How to Be An Xfinity Live Pro-Bro

Despite my general disdain for crowds and/or excitable individuals who scream continuously for no apparent reason, I’ve actually made my way down to Xfinity Live on three separate occasions during the past month.

Blame it on my love of 90’s rock (Third Eye Blind played the grand opening), my need for post-Phillies game refreshment or my compulsion to watch the Flyers alongside 3000 of my closest friends; whatever it is, my experiences have made me realize what must be done to survive the chaos that is Philly’s newest game day hub.

But, while we can’t cut down on all the bro’d-out bros wearing seven Polos, waffle shirts (aka long-sleeved wife beaters) or T-shirts emblazoned with “U MAD BRO?,” we can help you navigate the flesh maze a bit more fluidly.

How to Be an Xfinity Live Pro-Bro

1. Pick the right line: The main entrance on Pattison Avenue is usually 50+ people deep. Head to the back (near the Wells Fargo Center) for swift entry; and yes, we know we just sacrificed our best secret for the benefit of the masses.

2. Be late: Parking is free an hour into the last game of the day.

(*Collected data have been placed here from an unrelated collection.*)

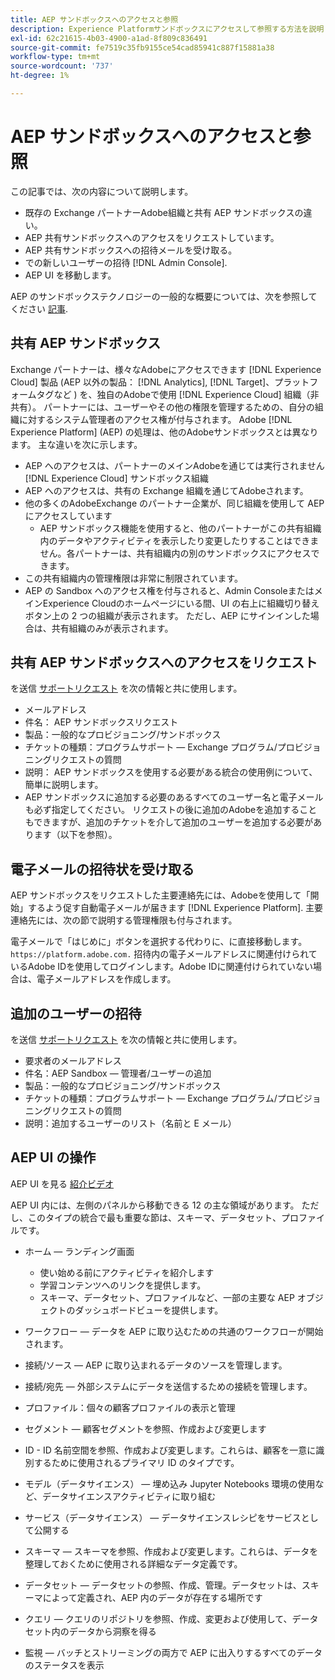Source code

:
 ```yaml
---
title: AEP サンドボックスへのアクセスと参照
description: Experience Platformサンドボックスにアクセスして参照する方法を説明します。
exl-id: 62c21615-4b03-4900-a1ad-8f809c836491
source-git-commit: fe7519c35fb9155ce54cad85941c887f15881a38
workflow-type: tm+mt
source-wordcount: '737'
ht-degree: 1%

---
```


# AEP サンドボックスへのアクセスと参照

この記事では、次の内容について説明します。

* 既存の Exchange パートナーAdobe組織と共有 AEP サンドボックスの違い。
* AEP 共有サンドボックスへのアクセスをリクエストしています。
* AEP 共有サンドボックスへの招待メールを受け取る。
* での新しいユーザーの招待 [!DNL Admin Console].
* AEP UI を移動します。

AEP のサンドボックステクノロジーの一般的な概要については、次を参照してください [記事](https://docs.adobe.com/content/help/ja-JP/experience-platform/sandbox/home.html).

## 共有 AEP サンドボックス

Exchange パートナーは、様々なAdobeにアクセスできます [!DNL Experience Cloud] 製品 (AEP 以外の製品： [!DNL Analytics], [!DNL Target]、プラットフォームタグなど ) を、独自のAdobeで使用 [!DNL Experience Cloud] 組織（非共有）。 パートナーには、ユーザーやその他の権限を管理するための、自分の組織に対するシステム管理者のアクセス権が付与されます。 Adobe [!DNL Experience Platform] (AEP) の処理は、他のAdobeサンドボックスとは異なります。 主な違いを次に示します。

* AEP へのアクセスは、パートナーのメインAdobeを通じては実行されません [!DNL Experience Cloud] サンドボックス組織
* AEP へのアクセスは、共有の Exchange 組織を通じてAdobeされます。
* 他の多くのAdobeExchange のパートナー企業が、同じ組織を使用して AEP にアクセスしています
   * AEP サンドボックス機能を使用すると、他のパートナーがこの共有組織内のデータやアクティビティを表示したり変更したりすることはできません。各パートナーは、共有組織内の別のサンドボックスにアクセスできます。
* この共有組織内の管理権限は非常に制限されています。
* AEP の Sandbox へのアクセス権を付与されると、Admin ConsoleまたはメインExperience Cloudのホームページにいる間、UI の右上に組織切り替えボタン上の 2 つの組織が表示されます。 ただし、AEP にサインインした場合は、共有組織のみが表示されます。

## 共有 AEP サンドボックスへのアクセスをリクエスト

を送信 [サポートリクエスト](https://adobeexchangeec.zendesk.com/hc/ja-jp/requests/new) を次の情報と共に使用します。

* メールアドレス
* 件名： AEP サンドボックスリクエスト
* 製品：一般的なプロビジョニング/サンドボックス
* チケットの種類：プログラムサポート — Exchange プログラム/プロビジョニングリクエストの質問
* 説明： AEP サンドボックスを使用する必要がある統合の使用例について、簡単に説明します。
* AEP サンドボックスに追加する必要のあるすべてのユーザー名と電子メールも必ず指定してください。 リクエストの後に追加のAdobeを追加することもできますが、追加のチケットを介して追加のユーザーを追加する必要があります（以下を参照）。

## 電子メールの招待状を受け取る

AEP サンドボックスをリクエストした主要連絡先には、Adobeを使用して「開始」するよう促す自動電子メールが届きます [!DNL Experience Platform]. 主要連絡先には、次の節で説明する管理権限も付与されます。

電子メールで「はじめに」ボタンを選択する代わりに、に直接移動します。 `https://platform.adobe.com.` 招待内の電子メールアドレスに関連付けられているAdobe IDを使用してログインします。Adobe IDに関連付けられていない場合は、電子メールアドレスを作成します。

## 追加のユーザーの招待

を送信 [サポートリクエスト](https://adobeexchangeec.zendesk.com/hc/ja-jp/requests/new) を次の情報と共に使用します。

* 要求者のメールアドレス
* 件名：AEP Sandbox — 管理者/ユーザーの追加
* 製品：一般的なプロビジョニング/サンドボックス
* チケットの種類：プログラムサポート — Exchange プログラム/プロビジョニングリクエストの質問
* 説明：追加するユーザーのリスト（名前と E メール）

## AEP UI の操作

AEP UI を見る [紹介ビデオ](https://docs.adobe.com/content/help/en/platform-learn/tutorials/intro-to-platform/interface-tour.html)

AEP UI 内には、左側のパネルから移動できる 12 の主な領域があります。 ただし、このタイプの統合で最も重要な節は、スキーマ、データセット、プロファイルです。

* ホーム — ランディング画面

   * 使い始める前にアクティビティを紹介します
   * 学習コンテンツへのリンクを提供します。
   * スキーマ、データセット、プロファイルなど、一部の主要な AEP オブジェクトのダッシュボードビューを提供します。

* ワークフロー — データを AEP に取り込むための共通のワークフローが開始されます。
* 接続/ソース — AEP に取り込まれるデータのソースを管理します。
* 接続/宛先 — 外部システムにデータを送信するための接続を管理します。
* プロファイル：個々の顧客プロファイルの表示と管理
* セグメント — 顧客セグメントを参照、作成および変更します
* ID - ID 名前空間を参照、作成および変更します。これらは、顧客を一意に識別するために使用されるプライマリ ID のタイプです。
* モデル（データサイエンス） — 埋め込み Jupyter Notebooks 環境の使用など、データサイエンスアクティビティに取り組む
* サービス（データサイエンス） — データサイエンスレシピをサービスとして公開する
* スキーマ — スキーマを参照、作成および変更します。これらは、データを整理しておくために使用される詳細なデータ定義です。
* データセット — データセットの参照、作成、管理。データセットは、スキーマによって定義され、AEP 内のデータが存在する場所です
* クエリ — クエリのリポジトリを参照、作成、変更および使用して、データセット内のデータから洞察を得る
* 監視 — バッチとストリーミングの両方で AEP に出入りするすべてのデータのステータスを表示
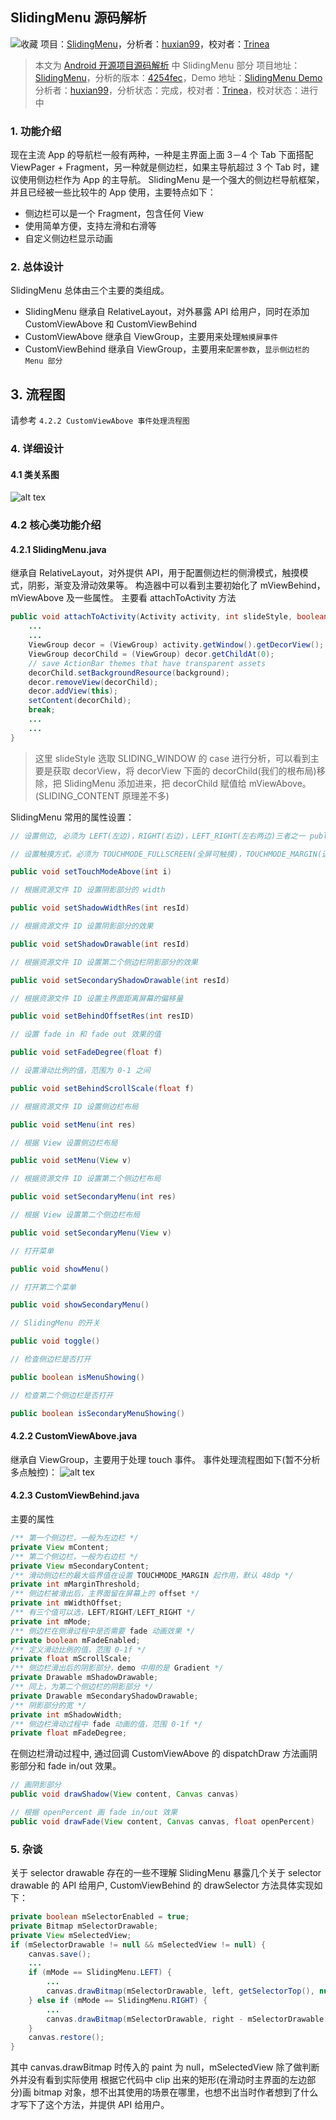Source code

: ## SlidingMenu 源码解析

![收藏](http://a.codekk.com/images/icon/ic_favorite_white.png)  项目：[SlidingMenu](https://github.com/jfeinstein10/SlidingMenu)，分析者：[huxian99](https://github.com/huxian99)，校对者：[Trinea](https://github.com/Trinea)

> 本文为 [Android 开源项目源码解析](http://a.codekk.com/) 中 SlidingMenu 部分
> 项目地址：[SlidingMenu](https://github.com/jfeinstein10/SlidingMenu)，分析的版本：[4254fec](https://github.com/jfeinstein10/SlidingMenu/commit/4254feca3ece9397cd501921ee733f19ea0fdad8)，Demo 地址：[SlidingMenu Demo](https://github.com/aosp-exchange-group/android-open-project-demo/tree/master/sliding-menu-demo)
> 分析者：[huxian99](https://github.com/huxian99)，分析状态：完成，校对者：[Trinea](https://github.com/trinea)，校对状态：进行中

### 1. 功能介绍

现在主流 App 的导航栏一般有两种，一种是主界面上面 3－4 个 Tab 下面搭配 ViewPager + Fragment，另一种就是侧边栏，如果主导航超过 3 个 Tab 时，建议使用侧边栏作为 App 的主导航。
SlidingMenu 是一个强大的侧边栏导航框架，并且已经被一些比较牛的 App 使用，主要特点如下：

- 侧边栏可以是一个 Fragment，包含任何 View
- 使用简单方便，支持左滑和右滑等
- 自定义侧边栏显示动画

### 2. 总体设计

SlidingMenu 总体由三个主要的类组成。

- SlidingMenu 继承自 RelativeLayout，对外暴露 API 给用户，同时在添加 CustomViewAbove 和 CustomViewBehind
- CustomViewAbove 继承自 ViewGroup，主要用来处理`触摸屏事件`
- CustomViewBehind 继承自 ViewGroup，主要用来`配置参数`，`显示侧边栏的 Menu 部分`

## 3. 流程图

请参考 `4.2.2 CustomViewAbove 事件处理流程图`

### 4. 详细设计

#### 4.1 类关系图

![alt tex](https://raw.githubusercontent.com/android-cn/android-open-project-analysis/master/view/menu/sliding-menu/image/SlidingMenu.png)

### 4.2 核心类功能介绍

#### 4.2.1 SlidingMenu.java

继承自 RelativeLayout，对外提供 API，用于配置侧边栏的侧滑模式，触摸模式，阴影，渐变及滑动效果等。
构造器中可以看到主要初始化了 mViewBehind，mViewAbove 及一些属性。
主要看 attachToActivity 方法

```java
public void attachToActivity(Activity activity, int slideStyle, boolean actionbarOverlay) {
    ...
    ...
    ViewGroup decor = (ViewGroup) activity.getWindow().getDecorView();
    ViewGroup decorChild = (ViewGroup) decor.getChildAt(0);
    // save ActionBar themes that have transparent assets
    decorChild.setBackgroundResource(background);
    decor.removeView(decorChild);
    decor.addView(this);
    setContent(decorChild);
    break;
    ...
    ...
}
```

> 这里 slideStyle 选取 SLIDING_WINDOW 的 case 进行分析，可以看到主要是获取 decorView，将 decorView 下面的 decorChild(我们的根布局)移除，把 SlidingMenu 添加进来，把 decorChild 赋值给 mViewAbove。
> (SLIDING_CONTENT 原理差不多)

SlidingMenu 常用的属性设置：

```java
// 设置侧边, 必须为 LEFT(左边)，RIGHT(右边)，LEFT_RIGHT(左右两边)三者之一 public void setMode(int mode)

// 设置触摸方式，必须为 TOUCHMODE_FULLSCREEN(全屏可触摸)，TOUCHMODE_MARGIN(边缘可触摸)，默认 48dp, TOUCHMODE_NONE(不可触摸)三者之一

public void setTouchModeAbove(int i)

// 根据资源文件 ID 设置阴影部分的 width

public void setShadowWidthRes(int resId)

// 根据资源文件 ID 设置阴影部分的效果

public void setShadowDrawable(int resId)

// 根据资源文件 ID 设置第二个侧边栏阴影部分的效果

public void setSecondaryShadowDrawable(int resId)

// 根据资源文件 ID 设置主界面距离屏幕的偏移量

public void setBehindOffsetRes(int resID)

// 设置 fade in 和 fade out 效果的值

public void setFadeDegree(float f)

// 设置滑动比例的值，范围为 0-1 之间

public void setBehindScrollScale(float f)

// 根据资源文件 ID 设置侧边栏布局

public void setMenu(int res)

// 根据 View 设置侧边栏布局

public void setMenu(View v)

// 根据资源文件 ID 设置第二个侧边栏布局

public void setSecondaryMenu(int res)

// 根据 View 设置第二个侧边栏布局

public void setSecondaryMenu(View v)

// 打开菜单

public void showMenu()

// 打开第二个菜单

public void showSecondaryMenu()

// SlidingMenu 的开关

public void toggle()

// 检查侧边栏是否打开

public boolean isMenuShowing()

// 检查第二个侧边栏是否打开

public boolean isSecondaryMenuShowing()
```

#### 4.2.2 CustomViewAbove.java

继承自 ViewGroup，主要用于处理 touch 事件。
事件处理流程图如下(暂不分析多点触控)：
![alt tex](https://raw.githubusercontent.com/android-cn/android-open-project-analysis/master/view/menu/sliding-menu/image/touch_event.jpg)

#### 4.2.3 CustomViewBehind.java

主要的属性

```java
/** 第一个侧边栏，一般为左边栏 */  
private View mContent;
/** 第二个侧边栏，一般为右边栏 */  
private View mSecondaryContent;  
/** 滑动侧边栏的最大临界值在设置 TOUCHMODE_MARGIN 起作用，默认 48dp */  
private int mMarginThreshold;  
/** 侧边栏被滑出后，主界面留在屏幕上的 offset */  
private int mWidthOffset;  
/** 有三个值可以选，LEFT/RIGHT/LEFT_RIGHT */  
private int mMode;  
/** 侧边栏在侧滑过程中是否需要 fade 动画效果 */  
private boolean mFadeEnabled;  
/** 定义滑动比例的值，范围 0-1f */  
private float mScrollScale;  
/** 侧边栏滑出后的阴影部分，demo 中用的是 Gradient */  
private Drawable mShadowDrawable;  
/** 同上，为第二个侧边栏的阴影部分 */  
private Drawable mSecondaryShadowDrawable;  
/** 阴影部分的宽 */  
private int mShadowWidth;  
/** 侧边栏滑动过程中 fade 动画的值，范围 0-1f */  
private float mFadeDegree;
```

在侧边栏滑动过程中, 通过回调 CustomViewAbove 的 dispatchDraw 方法画阴影部分和 fade in/out 效果。

```java
// 画阴影部分
public void drawShadow(View content, Canvas canvas)

// 根据 openPercent 画 fade in/out 效果
public void drawFade(View content, Canvas canvas, float openPercent)
```

### 5. 杂谈

关于 selector drawable 存在的一些不理解 SlidingMenu 暴露几个关于 selector drawable 的 API 给用户, CustomViewBehind 的 drawSelector 方法具体实现如下：

```java
private boolean mSelectorEnabled = true;  
private Bitmap mSelectorDrawable;  
private View mSelectedView;  
if (mSelectorDrawable != null && mSelectedView != null) {
    canvas.save();
    ...
    if (mMode == SlidingMenu.LEFT) {
        ...
        canvas.drawBitmap(mSelectorDrawable, left, getSelectorTop(), null);     
    } else if (mMode == SlidingMenu.RIGHT) {
        ...
        canvas.drawBitmap(mSelectorDrawable, right - mSelectorDrawable.getWidth(), getSelectorTop(), null);
    }
    canvas.restore();
}
```

其中 canvas.drawBitmap 时传入的 paint 为 null，mSelectedView 除了做判断外并没有看到实际使用 根据它代码中 clip 出来的矩形(在滑动时主界面的左边部分)画 bitmap 对象，想不出其使用的场景在哪里，也想不出当时作者想到了什么才写下了这个方法，并提供 API 给用户。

3. Don’t trust anyone: Contrary to what you’ve been told, you don’t need to wait in the admission line once you’ve been inside. Flash your wrist stamp at any bouncer who will listen; eventually, someone who knows what they’re doing will let you back into Bullies without a hitch.

4. Cut through the bathroom hallway to make your way between the bars in half the time; just don’t break the seal on your way there–unless you plan on sticking inside, a three-game day could mean the difference between sweet relief and being stuck in a porta potty line when the venue hits maximum capacity.

5. Bring cash for cabs: Drivers at the stadiums will refuse service to anyone paying in plastic, leaving you semi-inebriated and on the verge of an epic tantrum in your post-game haze.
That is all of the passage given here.